Emivest was founded by Ed Swearingen in 1958, under the name Swearingen Aircraft.  Swearingen started a new company in 1995, Sino Swearingen Aircraft Corporation (“SSAC”).  SSAC was funded primarily by entities affiliated with government of Taiwan.  From this investment came the production of the SJ30 aircraft.  In 2005, Emivest Aviation LLC acquired a controlling interest in SSAC.  As a result of this merger, SSAC changed its name to Emivest Aerospace Corporation.  Decl. at p. 3.

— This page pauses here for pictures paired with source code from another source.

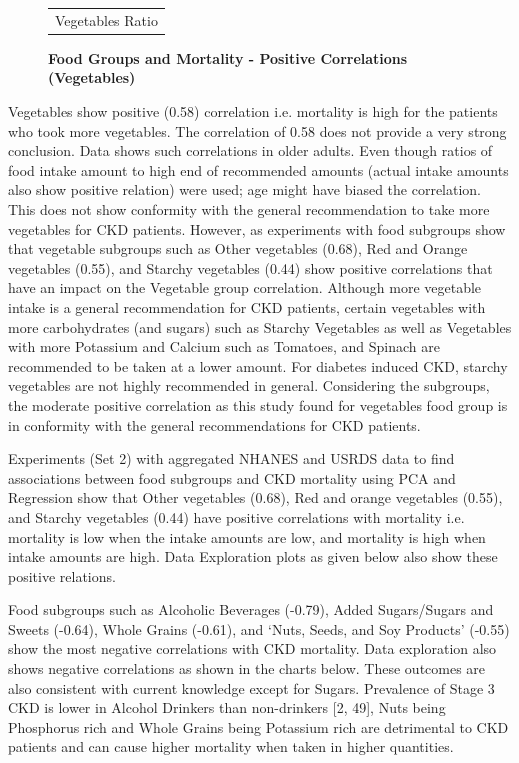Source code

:\begin{figure}
\begin{tabular}{cc}
	\multicolumn{2}{c}{Vegetables Ratio}  \\ 
\end{tabular}
\centering
\caption{\textbf{Food Groups and Mortality - Positive Correlations (Vegetables) }}
\end{figure}

\noindent Vegetables show positive (0.58) correlation i.e. mortality is high for the patients who took more vegetables. The correlation of 0.58 does not provide a very strong conclusion. Data shows such correlations in older adults. Even though ratios of food intake amount to high end of recommended amounts (actual intake amounts also show positive relation) were used; age might have biased the correlation. This does not show conformity with the general recommendation to take more vegetables for CKD patients. However, as experiments with food subgroups show that vegetable subgroups such as Other vegetables (0.68), Red and Orange vegetables (0.55), and Starchy vegetables (0.44) show positive correlations that have an impact on the Vegetable group correlation.  Although more vegetable intake is a general recommendation for CKD patients, certain vegetables with more carbohydrates (and sugars) such as Starchy Vegetables as well as Vegetables with more Potassium and Calcium such as Tomatoes, and Spinach are recommended to be taken at a lower amount. For diabetes induced CKD, starchy vegetables are not highly recommended in general. Considering the subgroups, the moderate positive correlation as this study found for vegetables food group is in conformity with the general recommendations for CKD patients.

\noindent Experiments (Set 2) with aggregated NHANES and USRDS data to find associations between food subgroups and CKD mortality using PCA and Regression show that  Other vegetables (0.68),    Red and orange vegetables (0.55), and Starchy vegetables (0.44)  have positive correlations with mortality i.e. mortality is low when the intake amounts are low, and mortality is high when intake amounts are high. Data Exploration plots as given below also show these positive relations.

\noindent  Food subgroups such as Alcoholic Beverages (-0.79),    Added Sugars/Sugars and Sweets (-0.64), Whole Grains (-0.61), and  `Nuts, Seeds, and Soy Products' (-0.55) show the most negative correlations with CKD mortality. Data exploration also shows negative correlations as shown in the charts below. These outcomes are also consistent with current knowledge except for Sugars. Prevalence of Stage 3 CKD is lower in Alcohol Drinkers than non-drinkers [2, 49], Nuts being Phosphorus rich and Whole Grains being Potassium rich are detrimental to CKD patients and can cause higher mortality when taken in higher quantities.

In November of 2009, an arbitration award was entered against Emivest in favor of Wells Fargo Securities LLC.  The arbitration award resulted from claims by Wells Fargo that Emivest owed it a transaction fee for an equity transaction.   An arbitration panel agreed with Wells Fargo and awarded it over $4.2 million.  In June of this year, Emivest and Wells Fargo entered into a forbearance agreement whereby Wells Fargo would not collect on the arbitration award.  In return, Emivest agreed to pay $700,000 in monthly installments.  As of the date of filing for bankruptcy, Emivest had paid Wells Fargo $225,000 under the agreement.  Decl. at p. 7-8.

Aside from the arbitration award, Emivest has also suffered from a lack of sufficient funding.  According to Emivest, the company suffers from significant write-downs that are the result of “inherent production inefficiencies and low initial production volumes typically associated with transitioning a complex product from development to commercial production.”  Decl. at p. 8.  In the months prior to bankruptcy, Emivest realized that its large debt and lack of liquidity would require it to seek protection under chapter 11 of the Bankruptcy Code.  Working with its financial advisors, Emivest will explore in bankruptcy new financing, re-financing its current debt and/or selling part or all of the company under section 363 of the Bankruptcy Code.

This bankruptcy proceeding is before the Honorable Mary F. Walrath, a former Chief Judge of the Delaware Bankruptcy Court.  Emivest’s bankruptcy counsel is Morris, Nichols, Arsht & Tunnell LLP.